## WHAT THE TASK ASKS
In full and unaltered, output the records below.
○ ○ ○
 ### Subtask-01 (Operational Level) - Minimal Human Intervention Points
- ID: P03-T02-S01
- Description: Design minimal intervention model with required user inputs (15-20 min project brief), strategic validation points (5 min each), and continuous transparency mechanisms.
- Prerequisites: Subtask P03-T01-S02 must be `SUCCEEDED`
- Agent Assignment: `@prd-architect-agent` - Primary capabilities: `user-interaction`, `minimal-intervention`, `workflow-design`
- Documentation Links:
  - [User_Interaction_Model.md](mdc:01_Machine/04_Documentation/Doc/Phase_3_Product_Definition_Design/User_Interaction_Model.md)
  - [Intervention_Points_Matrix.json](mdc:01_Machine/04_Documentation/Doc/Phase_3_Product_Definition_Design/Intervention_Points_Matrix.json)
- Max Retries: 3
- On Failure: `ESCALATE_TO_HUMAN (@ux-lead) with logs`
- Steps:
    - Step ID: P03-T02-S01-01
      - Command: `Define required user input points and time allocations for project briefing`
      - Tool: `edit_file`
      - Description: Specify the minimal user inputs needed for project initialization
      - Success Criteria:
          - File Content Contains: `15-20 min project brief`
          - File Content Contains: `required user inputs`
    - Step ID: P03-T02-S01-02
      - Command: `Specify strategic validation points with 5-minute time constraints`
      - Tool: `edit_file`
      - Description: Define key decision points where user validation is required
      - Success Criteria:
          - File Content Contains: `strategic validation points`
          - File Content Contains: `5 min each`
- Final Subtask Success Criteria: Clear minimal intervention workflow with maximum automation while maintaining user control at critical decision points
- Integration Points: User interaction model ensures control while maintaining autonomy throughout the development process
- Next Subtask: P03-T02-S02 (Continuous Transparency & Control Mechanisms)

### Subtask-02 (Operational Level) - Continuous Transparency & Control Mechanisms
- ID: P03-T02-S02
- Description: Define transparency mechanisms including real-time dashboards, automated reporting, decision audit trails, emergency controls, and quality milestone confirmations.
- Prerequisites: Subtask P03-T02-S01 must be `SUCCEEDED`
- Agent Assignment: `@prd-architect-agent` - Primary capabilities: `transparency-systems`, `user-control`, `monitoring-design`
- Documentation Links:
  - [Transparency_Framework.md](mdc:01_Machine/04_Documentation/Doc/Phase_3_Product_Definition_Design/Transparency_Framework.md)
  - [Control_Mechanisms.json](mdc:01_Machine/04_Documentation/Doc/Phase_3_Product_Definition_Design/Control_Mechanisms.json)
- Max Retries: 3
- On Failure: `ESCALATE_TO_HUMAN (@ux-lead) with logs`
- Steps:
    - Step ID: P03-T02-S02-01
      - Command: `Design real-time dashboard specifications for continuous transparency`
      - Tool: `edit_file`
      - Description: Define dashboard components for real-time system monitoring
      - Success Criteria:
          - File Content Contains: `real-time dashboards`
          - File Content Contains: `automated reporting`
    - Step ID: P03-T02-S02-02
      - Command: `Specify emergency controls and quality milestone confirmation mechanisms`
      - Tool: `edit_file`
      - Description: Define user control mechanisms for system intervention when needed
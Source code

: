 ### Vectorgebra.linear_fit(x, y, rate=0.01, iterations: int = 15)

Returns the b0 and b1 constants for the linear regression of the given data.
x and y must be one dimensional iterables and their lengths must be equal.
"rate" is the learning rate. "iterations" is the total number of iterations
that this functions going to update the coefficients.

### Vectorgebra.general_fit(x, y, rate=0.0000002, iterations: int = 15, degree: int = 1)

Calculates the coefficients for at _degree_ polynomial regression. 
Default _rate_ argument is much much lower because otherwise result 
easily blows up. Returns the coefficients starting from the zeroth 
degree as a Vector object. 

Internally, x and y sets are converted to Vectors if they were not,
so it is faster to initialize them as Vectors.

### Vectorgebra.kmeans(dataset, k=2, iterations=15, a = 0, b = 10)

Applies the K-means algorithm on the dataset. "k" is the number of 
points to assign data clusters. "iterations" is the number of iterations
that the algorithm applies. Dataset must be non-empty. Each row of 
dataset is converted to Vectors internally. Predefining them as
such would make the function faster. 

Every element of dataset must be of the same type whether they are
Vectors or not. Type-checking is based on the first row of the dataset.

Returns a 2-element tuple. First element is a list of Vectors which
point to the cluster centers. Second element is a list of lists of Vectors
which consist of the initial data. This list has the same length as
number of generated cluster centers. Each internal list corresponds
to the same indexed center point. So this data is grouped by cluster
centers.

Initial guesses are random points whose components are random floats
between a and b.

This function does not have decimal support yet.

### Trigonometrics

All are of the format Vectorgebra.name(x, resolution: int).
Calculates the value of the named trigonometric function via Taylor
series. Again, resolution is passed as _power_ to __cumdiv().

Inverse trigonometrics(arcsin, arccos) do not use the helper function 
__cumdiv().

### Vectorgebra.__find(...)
○ ○ ○
## SOLUTION TO THE EXERCISE
 ### Subtask-01 (Operational Level) - Minimal Human Intervention Points
- ID: P03-T02-S01
- Description: Design minimal intervention model with required user inputs (15-20 min project brief), strategic validation points (5 min each), and continuous transparency mechanisms.
- Prerequisites: Subtask P03-T01-S02 must be `SUCCEEDED`
- Agent Assignment: `@prd-architect-agent` - Primary capabilities: `user-interaction`, `minimal-intervention`, `workflow-design`
- Documentation Links:
  - [User_Interaction_Model.md](mdc:01_Machine/04_Documentation/Doc/Phase_3_Product_Definition_Design/User_Interaction_Model.md)
  - [Intervention_Points_Matrix.json](mdc:01_Machine/04_Documentation/Doc/Phase_3_Product_Definition_Design/Intervention_Points_Matrix.json)
- Max Retries: 3
- On Failure: `ESCALATE_TO_HUMAN (@ux-lead) with logs`
- Steps:
    - Step ID: P03-T02-S01-01
      - Command: `Define required user input points and time allocations for project briefing`
      - Tool: `edit_file`
      - Description: Specify the minimal user inputs needed for project initialization
      - Success Criteria:
          - File Content Contains: `15-20 min project brief`
          - File Content Contains: `required user inputs`
    - Step ID: P03-T02-S01-02
      - Command: `Specify strategic validation points with 5-minute time constraints`
      - Tool: `edit_file`
      - Description: Define key decision points where user validation is required
      - Success Criteria:
          - File Content Contains: `strategic validation points`
          - File Content Contains: `5 min each`
- Final Subtask Success Criteria: Clear minimal intervention workflow with maximum automation while maintaining user control at critical decision points
- Integration Points: User interaction model ensures control while maintaining autonomy throughout the development process
- Next Subtask: P03-T02-S02 (Continuous Transparency & Control Mechanisms)

### Subtask-02 (Operational Level) - Continuous Transparency & Control Mechanisms
- ID: P03-T02-S02
- Description: Define transparency mechanisms including real-time dashboards, automated reporting, decision audit trails, emergency controls, and quality milestone confirmations.
- Prerequisites: Subtask P03-T02-S01 must be `SUCCEEDED`
- Agent Assignment: `@prd-architect-agent` - Primary capabilities: `transparency-systems`, `user-control`, `monitoring-design`
- Documentation Links:
  - [Transparency_Framework.md](mdc:01_Machine/04_Documentation/Doc/Phase_3_Product_Definition_Design/Transparency_Framework.md)
  - [Control_Mechanisms.json](mdc:01_Machine/04_Documentation/Doc/Phase_3_Product_Definition_Design/Control_Mechanisms.json)
- Max Retries: 3
- On Failure: `ESCALATE_TO_HUMAN (@ux-lead) with logs`
- Steps:
    - Step ID: P03-T02-S02-01
      - Command: `Design real-time dashboard specifications for continuous transparency`
      - Tool: `edit_file`
      - Description: Define dashboard components for real-time system monitoring
      - Success Criteria:
          - File Content Contains: `real-time dashboards`
          - File Content Contains: `automated reporting`
    - Step ID: P03-T02-S02-02
      - Command: `Specify emergency controls and quality milestone confirmation mechanisms`
      - Tool: `edit_file`
      - Description: Define user control mechanisms for system intervention when needed
Source code

: ### Vectorgebra.linear_fit(x, y, rate=0.01, iterations: int = 15)

Returns the b0 and b1 constants for the linear regression of the given data.
x and y must be one dimensional iterables and their lengths must be equal.
"rate" is the learning rate. "iterations" is the total number of iterations
that this functions going to update the coefficients.

### Vectorgebra.general_fit(x, y, rate=0.0000002, iterations: int = 15, degree: int = 1)

Calculates the coefficients for at _degree_ polynomial regression. 
Default _rate_ argument is much much lower because otherwise result 
easily blows up. Returns the coefficients starting from the zeroth 
degree as a Vector object. 

Internally, x and y sets are converted to Vectors if they were not,
so it is faster to initialize them as Vectors.

### Vectorgebra.kmeans(dataset, k=2, iterations=15, a = 0, b = 10)

Applies the K-means algorithm on the dataset. "k" is the number of 
points to assign data clusters. "iterations" is the number of iterations
that the algorithm applies. Dataset must be non-empty. Each row of 
dataset is converted to Vectors internally. Predefining them as
such would make the function faster. 

Every element of dataset must be of the same type whether they are
Vectors or not. Type-checking is based on the first row of the dataset.

Returns a 2-element tuple. First element is a list of Vectors which
point to the cluster centers. Second element is a list of lists of Vectors
which consist of the initial data. This list has the same length as
number of generated cluster centers. Each internal list corresponds
to the same indexed center point. So this data is grouped by cluster
centers.

Initial guesses are random points whose components are random floats
between a and b.

This function does not have decimal support yet.

### Trigonometrics

All are of the format Vectorgebra.name(x, resolution: int).
Calculates the value of the named trigonometric function via Taylor
series. Again, resolution is passed as _power_ to __cumdiv().

Inverse trigonometrics(arcsin, arccos) do not use the helper function 
__cumdiv().

### Vectorgebra.__find(...)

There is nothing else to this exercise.